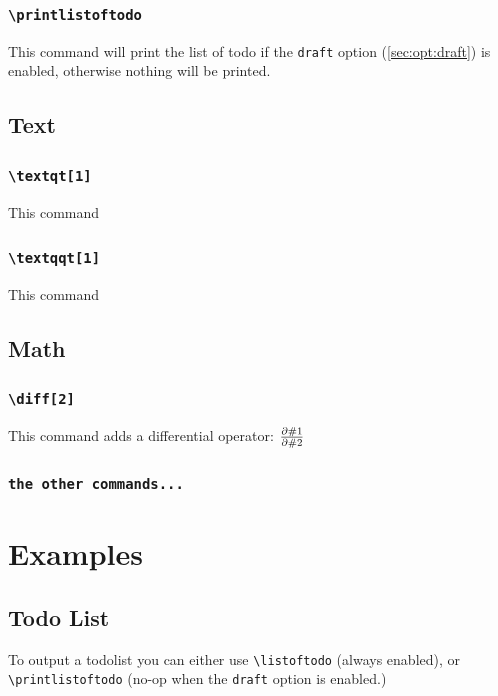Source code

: \documentclass{article}
\begin{document}
\subsubsection{\texttt{\textbackslash printlistoftodo}}
    This command will print the list of todo if the \texttt{draft} option (\cref{sec:opt:draft}) is enabled, otherwise nothing will be printed.

\subsection{Text}

\subsubsection{\texttt{\textbackslash textqt[1]}}
    This command 

\subsubsection{\texttt{\textbackslash textqqt[1]}}
    This command 

\subsection{Math}

\subsubsection{\texttt{\textbackslash diff[2]}}
    This command adds a differential operator: $\diffp{\#1}{\#2}$

\subsubsection{\texttt{the other commands...}}

\section{Examples}
\subsection{Todo List}
To output a todolist you can either use \texttt{\textbackslash listoftodo} (always enabled), or \texttt{\textbackslash printlistoftodo} (no-op when the \texttt{draft} option is enabled.)

\printlistoftodo
\end{document}
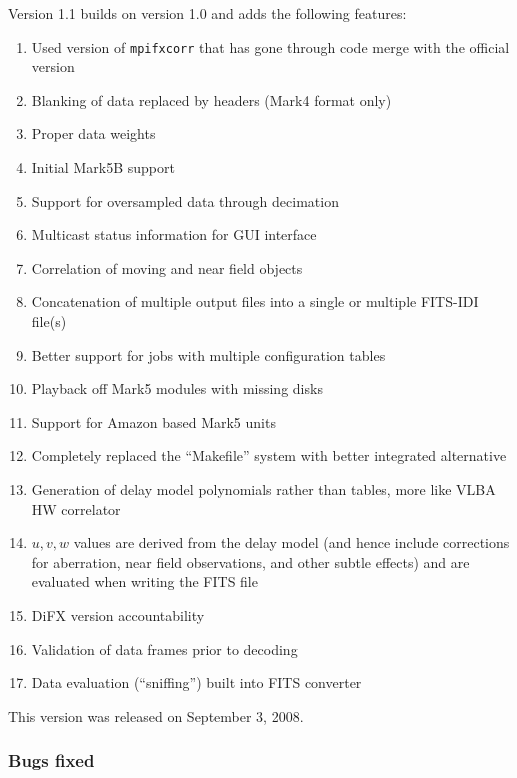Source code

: Version 1.1 builds on version 1.0 and adds the following features:
\begin{enumerate}
\item Used version of {\tt mpifxcorr} that has gone through code merge with the official version
\item Blanking of data replaced by headers (Mark4 format only)
\item Proper data weights
\item Initial Mark5B support
\item Support for oversampled data through decimation
\item Multicast status information for GUI interface
\item Correlation of moving and near field objects
\item Concatenation of multiple output files into a single or multiple FITS-IDI file(s)
\item Better support for jobs with multiple configuration tables
\item Playback off Mark5 modules with missing disks
\item Support for Amazon based Mark5 units
\item Completely replaced the ``Makefile'' system with better integrated alternative
\item Generation of delay model polynomials rather than tables, more like VLBA HW correlator
\item $u, v, w$ values are derived from the delay model (and hence include corrections for aberration, near field observations, and other subtle effects) and are evaluated when writing the FITS file
\item DiFX version accountability
\item Validation of data frames prior to decoding
\item Data evaluation (``sniffing'') built into FITS converter
\end{enumerate}
This version was released on September 3, 2008.

\subsubsection{Bugs fixed}

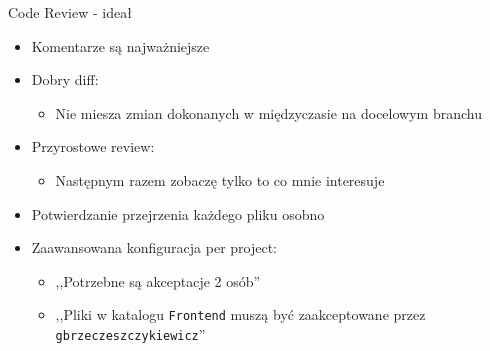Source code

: \documentclass[ignorenonframetext]{beamer}
\begin{document}
\begin{frame}{Code Review - ideał}
\begin{itemize}
	\item Komentarze są najważniejsze
	\item Dobry diff:
	\begin{itemize} 
		\item Nie miesza zmian dokonanych w międzyczasie na docelowym branchu
	\end{itemize}
	\item Przyrostowe review:
	\begin{itemize} 
		\item Następnym razem zobaczę tylko to co mnie interesuje
	\end{itemize}
	\item Potwierdzanie przejrzenia każdego pliku osobno
	\item Zaawansowana konfiguracja per project:
	\begin{itemize}
		\item ,,Potrzebne są akceptacje 2 osób''
		\item ,,Pliki w katalogu \texttt{Frontend} muszą być zaakceptowane przez \texttt{gbrzeczeszczykiewicz}''
	\end{itemize}
\end{itemize}
\end{frame}
\end{document}
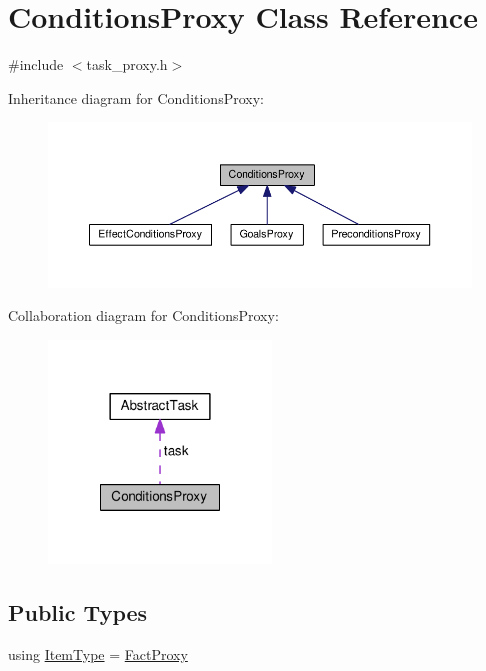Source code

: \hypertarget{classConditionsProxy}{\section{Conditions\-Proxy Class Reference}
\label{classConditionsProxy}
}


{\ttfamily \#include $<$task\-\_\-proxy.\-h$>$}



Inheritance diagram for Conditions\-Proxy\-:
\nopagebreak
\begin{figure}[H]
\begin{center}
\leavevmode
\includegraphics[width=350pt]{classConditionsProxy__inherit__graph}
\end{center}
\end{figure}


Collaboration diagram for Conditions\-Proxy\-:
\nopagebreak
\begin{figure}[H]
\begin{center}
\leavevmode
\includegraphics[width=168pt]{classConditionsProxy__coll__graph}
\end{center}
\end{figure}
\subsection*{Public Types}
\begin{DoxyCompactItemize}
\item 
using \hyperlink{classConditionsProxy_a10602694ed5094da8bdc7e6e3167bf02}{Item\-Type} = \hyperlink{classFactProxy}{Fact\-Proxy}
\end{DoxyCompactItemize}
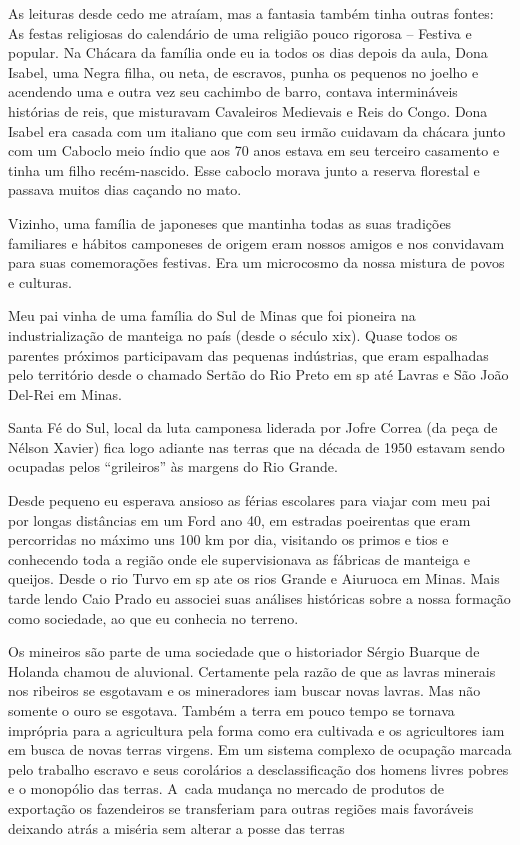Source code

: As leituras desde cedo me atraíam, mas a fantasia também tinha outras
fontes: As festas religiosas do calendário de uma religião pouco
rigorosa -- Festiva e popular. Na Chácara da família onde eu ia todos os
dias depois da aula, Dona Isabel, uma Negra filha, ou neta, de escravos,
punha os pequenos no joelho e acendendo uma e outra vez seu cachimbo de
barro, contava intermináveis histórias de reis, que misturavam
Cavaleiros Medievais e Reis do Congo. Dona Isabel era casada com um
italiano que com seu irmão cuidavam da chácara junto com um Caboclo meio
índio que aos 70 anos estava em seu terceiro casamento e tinha um filho
recém-nascido. Esse caboclo morava junto a reserva florestal e passava
muitos dias caçando no mato.

Vizinho, uma família de japoneses que mantinha todas as suas tradições
familiares e hábitos camponeses de origem eram nossos amigos e nos
convidavam para suas comemorações festivas. Era um microcosmo da nossa
mistura de povos e culturas.

Meu pai vinha de uma família do Sul de Minas que foi pioneira na
industrialização de manteiga no país (desde o século {\sc xix}). Quase todos
os parentes próximos participavam das pequenas indústrias, que eram
espalhadas pelo território desde o chamado Sertão do Rio Preto em {\sc sp} até
Lavras e São João Del-Rei em Minas.

Santa Fé do Sul, local da luta camponesa liderada por Jofre Correa (da
peça de Nélson Xavier) fica logo adiante nas terras que na década de
1950 estavam sendo ocupadas pelos “grileiros” às margens do Rio Grande.

Desde pequeno eu esperava ansioso as férias escolares para viajar com
meu pai por longas distâncias em um Ford ano 40, em estradas poeirentas
que eram percorridas no máximo uns 100 km por dia, visitando os primos e
tios e conhecendo toda a região onde ele supervisionava as fábricas de
manteiga e queijos. Desde o rio Turvo em {\sc sp} ate os rios Grande e
Aiuruoca em Minas. Mais tarde lendo Caio Prado eu associei suas análises
históricas sobre a nossa formação como sociedade, ao que eu conhecia no
terreno.

Os mineiros são parte de uma sociedade que o historiador Sérgio Buarque
de Holanda chamou de aluvional. Certamente pela razão de que as lavras
minerais nos ribeiros se esgotavam e os mineradores iam buscar novas
lavras. Mas não somente o ouro se esgotava. Também a terra em pouco
tempo se tornava imprópria para a agricultura pela forma como era
cultivada e os agricultores iam em busca de novas terras virgens. Em um
sistema complexo de ocupação marcada pelo trabalho escravo e seus
corolários a desclassificação dos homens livres pobres e o monopólio das
terras. A~cada mudança no mercado de produtos de exportação os
fazendeiros se transferiam para outras regiões mais favoráveis deixando
atrás a miséria sem alterar a posse das terras

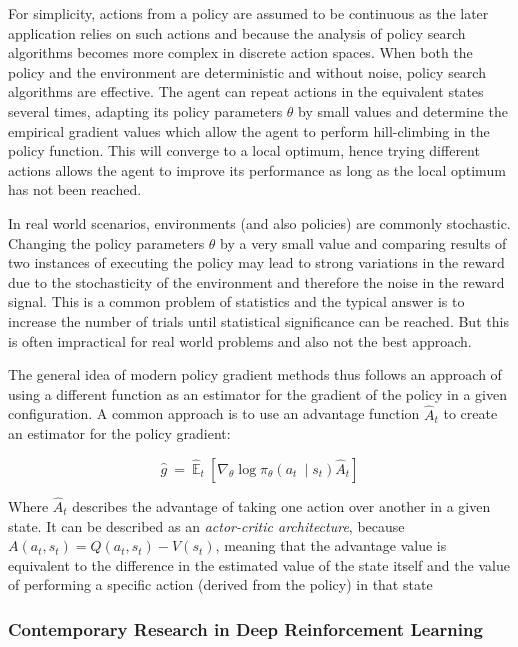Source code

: For simplicity, actions from a policy are assumed to be continuous as the later application relies on
such actions and because the analysis of policy search algorithms becomes more complex in discrete action spaces. When
both the policy and the environment are deterministic and without noise, policy search algorithms are effective.
The agent can repeat actions in the equivalent states several times, adapting its policy parameters $\theta$ by small
values and determine the empirical gradient values which allow the agent to perform hill-climbing in the policy
function. This will converge to a local optimum, hence trying different actions allows the agent to improve its
performance as long as the local optimum has not been reached.

In real world scenarios, environments (and also policies) are commonly stochastic. Changing the policy
parameters $\theta$ by a very small value and comparing results of two instances of executing the policy may lead to
strong variations in the reward due to the stochasticity of the environment and therefore the noise in the reward
signal. This is a common problem of statistics and the typical answer is to increase the number of trials until
statistical significance can be reached. But this is often impractical for real world problems and also not the best
approach.

The general idea of modern policy gradient methods thus follows an approach of using a different function as an
estimator for the gradient of the policy in a given configuration. A common approach is to use an advantage function
$\hat{A}_t$ to create an estimator for the policy gradient:


\begin{equation}
    \hat{g} \ =\ \hat{\mathbb{E}}_{t} \ \left[ \nabla _{\theta }\log \pi _{\theta }( a_{t} \ \mid s_{t})\hat{A}_{t}  \right]
\end{equation}

Where $\hat{A}_t$ describes the advantage of taking one action over another in a given state. It can be
described as an \emph{actor-critic architecture}, because $A(a_t, s_t) = Q(a_t,s_t) - V(s_t)$, meaning that the
advantage value is equivalent to the difference in the estimated value of the state itself and the value of performing
a specific action (derived from the policy) in that state \citep{mnih2016asynchronous}

\subsubsection{Contemporary Research in Deep Reinforcement Learning}%
\label{sub:deep_learning_in_reinforcement_settings}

════════════════

__PROBLEM TO WORK ON__.
Using the entries above, give back exactly the line containing "based Mark5 units", the line containing "VLBA HW correlator", and every line between them, and nothing else.

__SOLVED EXERCISE__.
\item Support for Amazon based Mark5 units
\item Completely replaced the ``Makefile'' system with better integrated alternative
\item Generation of delay model polynomials rather than tables, more like VLBA HW correlator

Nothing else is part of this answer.